29/08/2025
| Télécoms et numérique au Tchad : Échecs répétés, espoirs brisés
Le secteur du numérique au Tchad traverse une crise profonde, reflet d’un long cycle des déconfitures et de rendez-vous manqués avec la modernité. L’opérateur historique SOTEL Tchad, jadis pilier national de la télécommunication, est aujourd’hui en faillite fonctionnelle. Il s’agit d’un cas unique dans le monde : un opérateur public de téléphonie mobile totalement à l’arrêt, incapable de fournir les services de base à la population.
Dans le même temps, les deux opérateurs privés du pays, Airtel et Moov Africa, offrent une qualité de service GSM qui frôle l’inacceptable. Pour des millions de Tchadiens, en particulier les abonnés d’Airtel, passer un simple appel sans interruption est devenu un véritable défi. Les zones blanches prolifèrent, y compris dans les grandes villes, et la couverture réseau reste dramatiquement instable. Cette défaillance structurelle entrave l’accès aux services numériques de base et freine considérablement le développement économique et social du pays.

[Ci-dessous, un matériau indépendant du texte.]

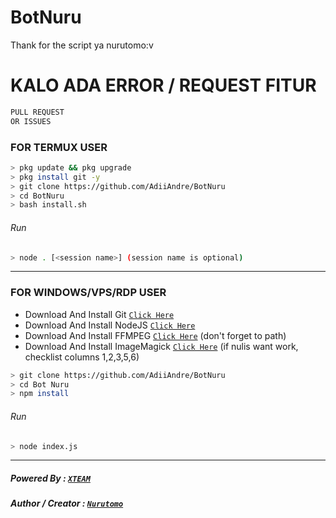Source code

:# BotNuru
Thank for the script ya nurutomo:v

# KALO ADA ERROR / REQUEST FITUR
```bash
PULL REQUEST
OR ISSUES
```

### FOR TERMUX USER
```bash
> pkg update && pkg upgrade
> pkg install git -y
> git clone https://github.com/AdiiAndre/BotNuru
> cd BotNuru
> bash install.sh
```
###### Run
```bash
> node . [<session name>] (session name is optional)
```

---------

### FOR WINDOWS/VPS/RDP USER
* Download And Install Git [`Click Here`](https://git-scm.com/downloads) <br>
* Download And Install NodeJS [`Click Here`](https://nodejs.org/en/download) <br>
* Download And Install FFMPEG [`Click Here`](https://ffmpeg.org/download.html) (don't forget to path) 
* Download And Install ImageMagick [`Click Here`](https://imagemagick.org/script/download.php) (if nulis want work,  checklist columns 1,2,3,5,6) 
```bash
> git clone https://github.com/AdiiAndre/BotNuru
> cd Bot Nuru
> npm install
```
###### Run
```bash
> node index.js
```
--------------

##### Powered By : [`XTEAM`](https://api.xteam.xyz) 
##### Author / Creator : [`Nurutomo`](https://GitHub.com/Nurutomo) 
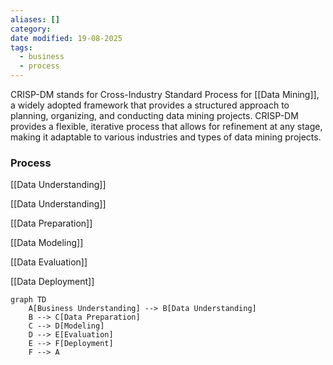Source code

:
 ```yaml
---
aliases: []
category:
date modified: 19-08-2025
tags:
  - business
  - process
---
```

CRISP-DM stands for Cross-Industry Standard Process for [[Data Mining]], a widely adopted framework that provides a structured approach to planning, organizing, and conducting data mining projects. CRISP-DM provides a flexible, iterative process that allows for refinement at any stage, making it adaptable to various industries and types of data mining projects.

### Process

[[Data Understanding]]
   
[[Data Understanding]]
   
[[Data Preparation]]

[[Data Modeling]]
   
[[Data Evaluation]]
   
[[Data Deployment]]


```mermaid
graph TD
    A[Business Understanding] --> B[Data Understanding]
    B --> C[Data Preparation]
    C --> D[Modeling]
    D --> E[Evaluation]
    E --> F[Deployment]
    F --> A
```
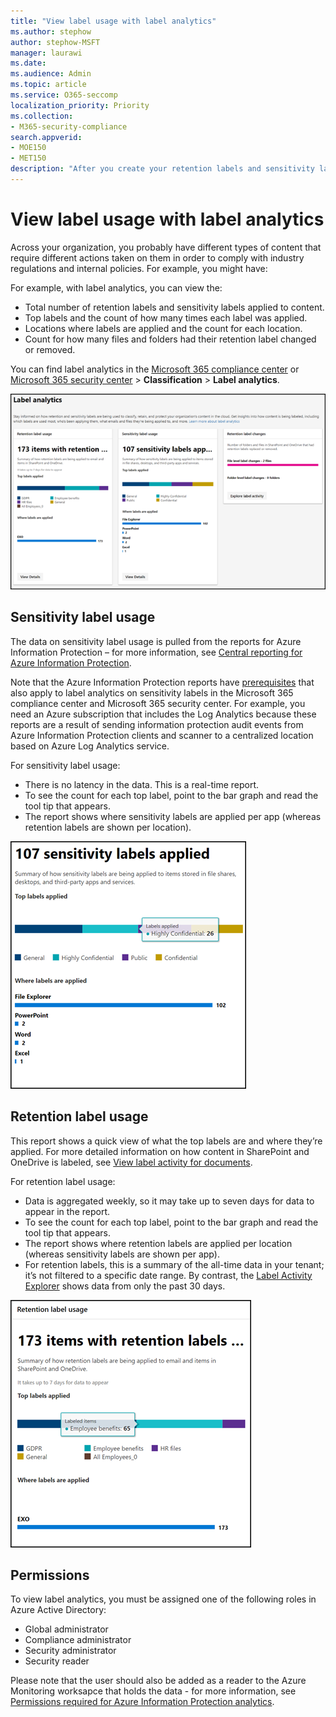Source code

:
 ```yaml
---
title: "View label usage with label analytics"
ms.author: stephow
author: stephow-MSFT
manager: laurawi
ms.date: 
ms.audience: Admin
ms.topic: article
ms.service: O365-seccomp
localization_priority: Priority
ms.collection: 
- M365-security-compliance
search.appverid: 
- MOE150
- MET150
description: "After you create your retention labels and sensitivity labels, you’ll want to see how they’re being used across your tenant. With label analytics in the Microsoft 365 compliance center and Microsoft 365 security center, you can quickly see which labels are used the most and where they’re being applied."
---
```


# View label usage with label analytics

Across your organization, you probably have different types of content that require different actions taken on them in order to comply with industry regulations and internal policies. For example, you might have:

For example, with label analytics, you can view the:

- Total number of retention labels and sensitivity labels applied to content.
- Top labels and the count of how many times each label was applied.
- Locations where labels are applied and the count for each location.
- Count for how many files and folders had their retention label changed or removed.

You can find label analytics in the [Microsoft 365 compliance center](https://compliance.microsoft.com/labelanalytics) or [Microsoft 365 security center](https://security.microsoft.com/labelanalytics) > **Classification** > **Label analytics**.

![Label analytics page](media/label-analytics-page.png)

## Sensitivity label usage

The data on sensitivity label usage is pulled from the reports for Azure Information Protection – for more information, see [Central reporting for Azure Information Protection](https://docs.microsoft.com/en-us/azure/information-protection/reports-aip).

Note that the Azure Information Protection reports have [prerequisites](https://docs.microsoft.com/en-us/azure/information-protection/reports-aip#prerequisites-for-azure-information-protection-analytics) that also apply to label analytics on sensitivity labels in the Microsoft 365 compliance center and Microsoft 365 security center. For example, you need an Azure subscription that includes the Log Analytics because these reports are a result of sending information protection audit events from Azure Information Protection clients and scanner to a centralized location based on Azure Log Analytics service.

For sensitivity label usage:

- There is no latency in the data. This is a real-time report.
- To see the count for each top label, point to the bar graph and read the tool tip that appears.
- The report shows where sensitivity labels are applied per app (whereas retention labels are shown per location).

![Sensitivity label usage report](media/sensitivity-label-usage-report.png)

## Retention label usage

This report shows a quick view of what the top labels are and where they’re applied. For more detailed information on how content in SharePoint and OneDrive is labeled, see [View label activity for documents](view-label-activity-for-documents.md).

For retention label usage:

- Data is aggregated weekly, so it may take up to seven days for data to appear in the report.
- To see the count for each top label, point to the bar graph and read the tool tip that appears.
- The report shows where retention labels are applied per location (whereas sensitivity labels are shown per app).
- For retention labels, this is a summary of the all-time data in your tenant; it’s not filtered to a specific date range. By contrast, the [Label Activity Explorer](view-label-activity-for-documents.md) shows data from only the past 30 days.

![Retention label usage report](media/retention-label-usage-report.png)

## Permissions

To view label analytics, you must be assigned one of the following roles in Azure Active Directory:

- Global administrator
- Compliance administrator
- Security administrator
- Security reader

Please note that the user should also be added as a reader to the Azure Monitoring worksapce that holds the data - for more information, see [Permissions required for Azure Information Protection analytics](https://docs.microsoft.com/en-us/azure/information-protection/reports-aip#permissions-required-for-azure-information-protection-analytics).

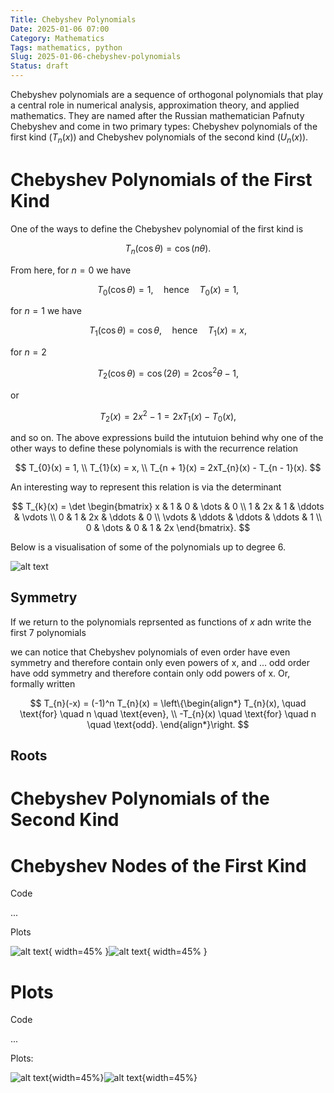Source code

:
 ```yaml
---
Title: Chebyshev Polynomials
Date: 2025-01-06 07:00
Category: Mathematics
Tags: mathematics, python
Slug: 2025-01-06-chebyshev-polynomials
Status: draft
---
```


Chebyshev polynomials are a sequence of orthogonal polynomials that play a central role in numerical analysis, approximation theory, and applied mathematics. They are named after the Russian mathematician Pafnuty Chebyshev and come in two primary types: Chebyshev polynomials of the first kind ($T_n(x)$) and Chebyshev polynomials of the second kind ($U_n(x)$).

# Chebyshev Polynomials of the First Kind

One of the ways to define the Chebyshev polynomial of the first kind is

$$
T_{n}\left(\cos{\theta}\right) = \cos{(n \theta)}.
$$

From here, for $n = 0$ we have

$$
T_{0}(\cos{\theta}) = 1, \quad \text{hence} \quad T_{0}(x) = 1,
$$

for $n = 1$ we have

$$
T_{1}(\cos{\theta}) = \cos{\theta}, \quad \text{hence} \quad T_{1}(x) = x,
$$

for $n = 2$

$$
T_{2}(\cos{\theta}) = \cos(2\theta) = 2 \cos^2{\theta} - 1,
$$

or 

$$
T_{2}(x) = 2x^2 - 1 = 2xT_{1}(x) - T_{0}(x),
$$

and so on. The above expressions build the intutuion behind why one of the other ways to define these polynomials is with the recurrence relation

$$
T_{0}(x) = 1, \\
T_{1}(x) = x, \\
T_{n + 1}(x) = 2xT_{n}(x) - T_{n - 1}(x).
$$

An interesting way to represent this relation is via the determinant

$$
T_{k}(x) = \det \begin{bmatrix}
x & 1 & 0 & \dots & 0 \\
1 & 2x & 1 & \ddots & \vdots \\
0 & 1 & 2x & \ddots & 0 \\
\vdots & \ddots & \ddots & \ddots & 1 \\
0 & \dots & 0 & 1 & 2x
\end{bmatrix}.
$$

Below is a visualisation of some of the polynomials up to degree $6$.

![alt text](../code/2025-01-06-chebyshev-polynomials/Untitled_4.png)

## Symmetry

If we return to the polynomials reprsented as functions of $x$ adn write the first $7$ polynomials 

we can notice that Chebyshev polynomials of even order have even symmetry and therefore contain only even powers of x, and ... odd order have odd symmetry and therefore contain only odd powers of x. Or, formally written

$$
T_{n}(-x) = (-1)^n T_{n}(x) = \left\{\begin{align*}
T_{n}(x), \quad \text{for} \quad n \quad \text{even}, \\
-T_{n}(x) \quad \text{for} \quad n \quad \text{odd}.
\end{align*}\right.
$$

## Roots



# Chebyshev Polynomials of the Second Kind



# Chebyshev Nodes of the First Kind

Code

...

Plots

![alt text](../code/2025-01-06-chebyshev-polynomials/Untitled_3.png){ width=45% }![alt text](../code/2025-01-06-chebyshev-polynomials/Untitled_5.png){ width=45% }

# Plots

Code

...

Plots:

![alt text](../code/2025-01-06-chebyshev-polynomials/Untitled.png){width=45%}![alt text](../code/2025-01-06-chebyshev-polynomials/Untitled-2.png){width=45%}


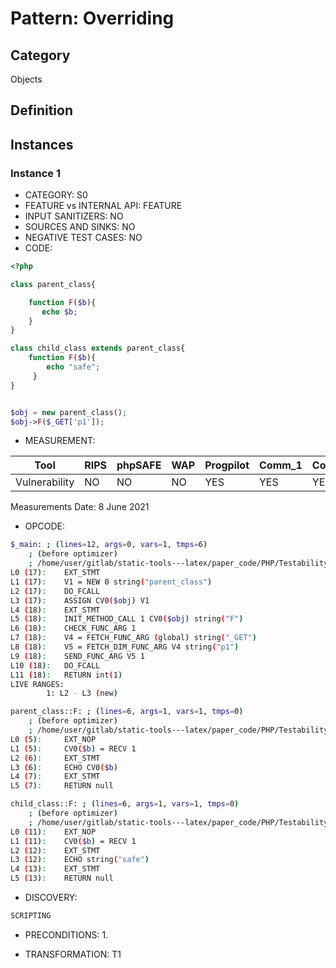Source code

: # Pattern: Overriding

## Category

Objects

## Definition

## Instances

### Instance 1

- CATEGORY: S0
- FEATURE vs INTERNAL API: FEATURE
- INPUT SANITIZERS:  NO
- SOURCES AND SINKS: NO 
- NEGATIVE TEST CASES: NO
- CODE:

```php
<?php

class parent_class{

    function F($b){
       echo $b;
    }
}

class child_class extends parent_class{
    function F($b){
        echo "safe";
     }
}


$obj = new parent_class();
$obj->F($_GET['p1']);
```

- MEASUREMENT:

| Tool          | RIPS | phpSAFE | WAP  | Progpilot | Comm_1 | Comm_2 | Correct |
| ------------- | ---- | ------- | ---- | --------- | ------- | --------- | ------- |
| Vulnerability |  NO  | NO      | NO   | YES       | YES     | YES       | YES     |
Measurements Date: 8 June 2021

- OPCODE:

```bash
$_main: ; (lines=12, args=0, vars=1, tmps=6)
    ; (before optimizer)
    ; /home/user/gitlab/static-tools---latex/paper_code/PHP/Testability_Patterns/89_override/first_ex/first_ex.php:1-18
L0 (17):    EXT_STMT
L1 (17):    V1 = NEW 0 string("parent_class")
L2 (17):    DO_FCALL
L3 (17):    ASSIGN CV0($obj) V1
L4 (18):    EXT_STMT
L5 (18):    INIT_METHOD_CALL 1 CV0($obj) string("F")
L6 (18):    CHECK_FUNC_ARG 1
L7 (18):    V4 = FETCH_FUNC_ARG (global) string("_GET")
L8 (18):    V5 = FETCH_DIM_FUNC_ARG V4 string("p1")
L9 (18):    SEND_FUNC_ARG V5 1
L10 (18):   DO_FCALL
L11 (18):   RETURN int(1)
LIVE RANGES:
        1: L2 - L3 (new)

parent_class::F: ; (lines=6, args=1, vars=1, tmps=0)
    ; (before optimizer)
    ; /home/user/gitlab/static-tools---latex/paper_code/PHP/Testability_Patterns/89_override/first_ex/first_ex.php:5-7
L0 (5):     EXT_NOP
L1 (5):     CV0($b) = RECV 1
L2 (6):     EXT_STMT
L3 (6):     ECHO CV0($b)
L4 (7):     EXT_STMT
L5 (7):     RETURN null

child_class::F: ; (lines=6, args=1, vars=1, tmps=0)
    ; (before optimizer)
    ; /home/user/gitlab/static-tools---latex/paper_code/PHP/Testability_Patterns/89_override/first_ex/first_ex.php:11-13
L0 (11):    EXT_NOP
L1 (11):    CV0($b) = RECV 1
L2 (12):    EXT_STMT
L3 (12):    ECHO string("safe")
L4 (13):    EXT_STMT
L5 (13):    RETURN null
```

- DISCOVERY:

```bash
SCRIPTING
```

- PRECONDITIONS:
   1.

- TRANSFORMATION: T1

```

```

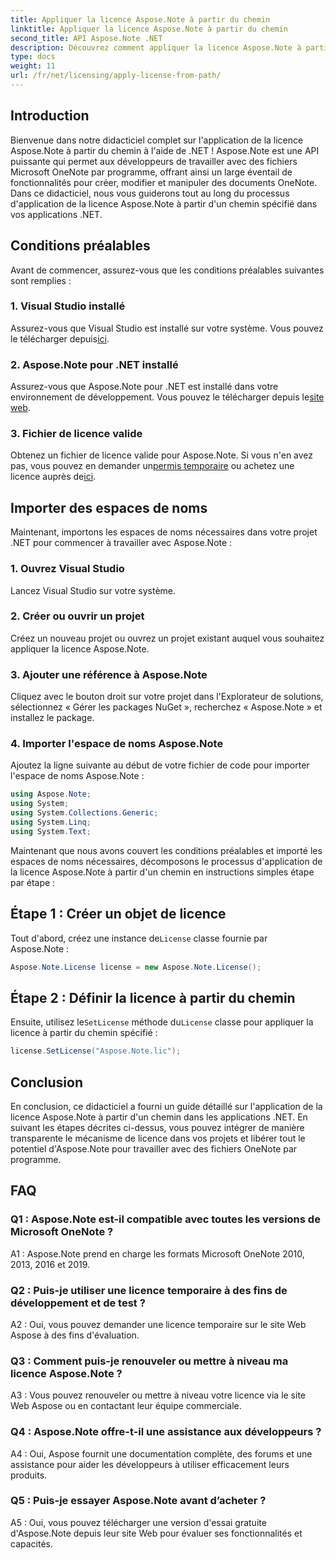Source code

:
 ```yaml
---
title: Appliquer la licence Aspose.Note à partir du chemin
linktitle: Appliquer la licence Aspose.Note à partir du chemin
second_title: API Aspose.Note .NET
description: Découvrez comment appliquer la licence Aspose.Note à partir du chemin dans les applications .NET. Libérez tout le potentiel de la manipulation de fichiers OneNote avec Aspose.Note.
type: docs
weight: 11
url: /fr/net/licensing/apply-license-from-path/
---
```

## Introduction

Bienvenue dans notre didacticiel complet sur l'application de la licence Aspose.Note à partir du chemin à l'aide de .NET ! Aspose.Note est une API puissante qui permet aux développeurs de travailler avec des fichiers Microsoft OneNote par programme, offrant ainsi un large éventail de fonctionnalités pour créer, modifier et manipuler des documents OneNote. Dans ce didacticiel, nous vous guiderons tout au long du processus d'application de la licence Aspose.Note à partir d'un chemin spécifié dans vos applications .NET.

## Conditions préalables

Avant de commencer, assurez-vous que les conditions préalables suivantes sont remplies :

### 1. Visual Studio installé

 Assurez-vous que Visual Studio est installé sur votre système. Vous pouvez le télécharger depuis[ici](https://visualstudio.microsoft.com/downloads/).

### 2. Aspose.Note pour .NET installé

 Assurez-vous que Aspose.Note pour .NET est installé dans votre environnement de développement. Vous pouvez le télécharger depuis le[site web](https://releases.aspose.com/note/net/).

### 3. Fichier de licence valide

 Obtenez un fichier de licence valide pour Aspose.Note. Si vous n'en avez pas, vous pouvez en demander un[permis temporaire](https://purchase.aspose.com/temporary-license/) ou achetez une licence auprès de[ici](https://purchase.aspose.com/buy).

## Importer des espaces de noms

Maintenant, importons les espaces de noms nécessaires dans votre projet .NET pour commencer à travailler avec Aspose.Note :

### 1. Ouvrez Visual Studio

Lancez Visual Studio sur votre système.

### 2. Créer ou ouvrir un projet

Créez un nouveau projet ou ouvrez un projet existant auquel vous souhaitez appliquer la licence Aspose.Note.

### 3. Ajouter une référence à Aspose.Note

Cliquez avec le bouton droit sur votre projet dans l'Explorateur de solutions, sélectionnez « Gérer les packages NuGet », recherchez « Aspose.Note » et installez le package.

### 4. Importer l'espace de noms Aspose.Note

Ajoutez la ligne suivante au début de votre fichier de code pour importer l'espace de noms Aspose.Note :

```csharp
using Aspose.Note;
using System;
using System.Collections.Generic;
using System.Linq;
using System.Text;
```

Maintenant que nous avons couvert les conditions préalables et importé les espaces de noms nécessaires, décomposons le processus d'application de la licence Aspose.Note à partir d'un chemin en instructions simples étape par étape :

## Étape 1 : Créer un objet de licence

 Tout d'abord, créez une instance de`License` classe fournie par Aspose.Note :

```csharp
Aspose.Note.License license = new Aspose.Note.License();
```

## Étape 2 : Définir la licence à partir du chemin

Ensuite, utilisez le`SetLicense` méthode du`License` classe pour appliquer la licence à partir du chemin spécifié :

```csharp
license.SetLicense("Aspose.Note.lic");
```

## Conclusion

En conclusion, ce didacticiel a fourni un guide détaillé sur l'application de la licence Aspose.Note à partir d'un chemin dans les applications .NET. En suivant les étapes décrites ci-dessus, vous pouvez intégrer de manière transparente le mécanisme de licence dans vos projets et libérer tout le potentiel d'Aspose.Note pour travailler avec des fichiers OneNote par programme.

## FAQ

### Q1 : Aspose.Note est-il compatible avec toutes les versions de Microsoft OneNote ?

A1 : Aspose.Note prend en charge les formats Microsoft OneNote 2010, 2013, 2016 et 2019.

### Q2 : Puis-je utiliser une licence temporaire à des fins de développement et de test ?

A2 : Oui, vous pouvez demander une licence temporaire sur le site Web Aspose à des fins d'évaluation.

### Q3 : Comment puis-je renouveler ou mettre à niveau ma licence Aspose.Note ?

A3 : Vous pouvez renouveler ou mettre à niveau votre licence via le site Web Aspose ou en contactant leur équipe commerciale.

### Q4 : Aspose.Note offre-t-il une assistance aux développeurs ?

A4 : Oui, Aspose fournit une documentation complète, des forums et une assistance pour aider les développeurs à utiliser efficacement leurs produits.

### Q5 : Puis-je essayer Aspose.Note avant d’acheter ?

A5 : Oui, vous pouvez télécharger une version d'essai gratuite d'Aspose.Note depuis leur site Web pour évaluer ses fonctionnalités et capacités.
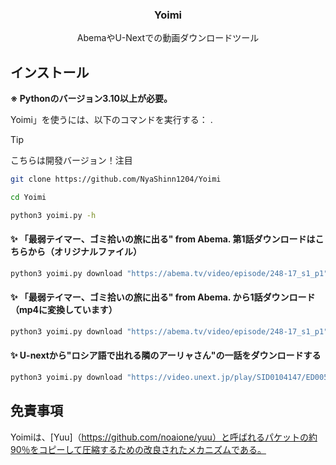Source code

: <p align="center">
    <h3 align="center">Yoimi</h3>
    <p align="center">
        AbemaやU-Nextでの動画ダウンロードツール<br />
    </p>
</p>

## インストール

**※ Pythonのバージョン3.10以上が必要。**

Yoimi」を使うには、以下のコマンドを実行する： .

> [!TIP]
> こちらは開發バージョン！注目

```bash
git clone https://github.com/NyaShinn1204/Yoimi

cd Yoimi

python3 yoimi.py -h
```

#### ✨ 「最弱テイマー、ゴミ拾いの旅に出る" from Abema. 第1話ダウンロードはこちらから（オリジナルファイル）

```python
python3 yoimi.py download "https://abema.tv/video/episode/248-17_s1_p1"
```

#### ✨ 「最弱テイマー、ゴミ拾いの旅に出る" from Abema. から1話ダウンロード（mp4に変換しています）

```python
python3 yoimi.py download "https://abema.tv/video/episode/248-17_s1_p1" --mux
```

#### ✨ U-nextから"ロシア語で出れる隣のアーリャさん"の一話をダウンロードする

```python
python3 yoimi.py download "https://video.unext.jp/play/SID0104147/ED00570917" --username ここにemail --password ここにパスワード
```


## 免責事項

Yoimiは、[Yuu]（https://github.com/noaione/yuu）と呼ばれるパケットの約90％をコピーして圧縮するための改良されたメカニズムである。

Des milliards de francs CFA ont pourtant été investis dans des projets d’envergure censés propulser le Tchad vers une connectivité nationale souveraine : la fibre optique Kome–N’Djamena, la liaison N’Djamena–Adré, le raccordement à la dorsale transsaharienne (DTS) Niger–Tchad, ainsi que les maillages urbains dans les grandes villes. Malgré ces chantiers structurants, aucun retour sur investissement tangible n’est observable. L’Internet reste toujours aléatoire, cher et lent.
À ce diagnostic déjà accablant s’ajoute une gestion chaotique des projets numériques. On multiplie les études de faisabilité, on lance des projets avant d’achever ceux déjà engagés, on planifie sans financement garanti, on initie sans stratégie de rentabilisation. Le numérique est devenu un espace de consultations stériles, où les rapports se succèdent sans mise en œuvre.
Pire encore, dans un pays où la jeunesse constitue la majorité de la population et où le numérique pourrait être un levier majeur de création d’emplois et de croissance inclusive, aucun emploi structuré n’a été créé dans le secteur. C’est un gâchis monumental, alors même que l’économie numérique est l’un des moteurs de développement les plus puissants au monde aujourd’hui.
Ce tableau préoccupant est l’héritage d’années d’errances institutionnelles. Le ministère en charge du numérique a vu se succéder des ministres souvent issus d’autres secteurs, sans formation ni expérience spécifiques dans les technologies de l’information et de la communication. Cette rotation incessante a été aggravée par une administration centrale dominée par des cadres permanents, dont certains jouent un rôle ambigu. Ils orientent ou détournent les ministres, non pas pour le bien de la nation, mais souvent au gré de loyautés obscures ou d’intérêts personnels inavoués. Ce système fonctionne sans mécanismes de reddition de comptes. Les mêmes erreurs se reproduisent, sans conséquences, dans une inertie totale.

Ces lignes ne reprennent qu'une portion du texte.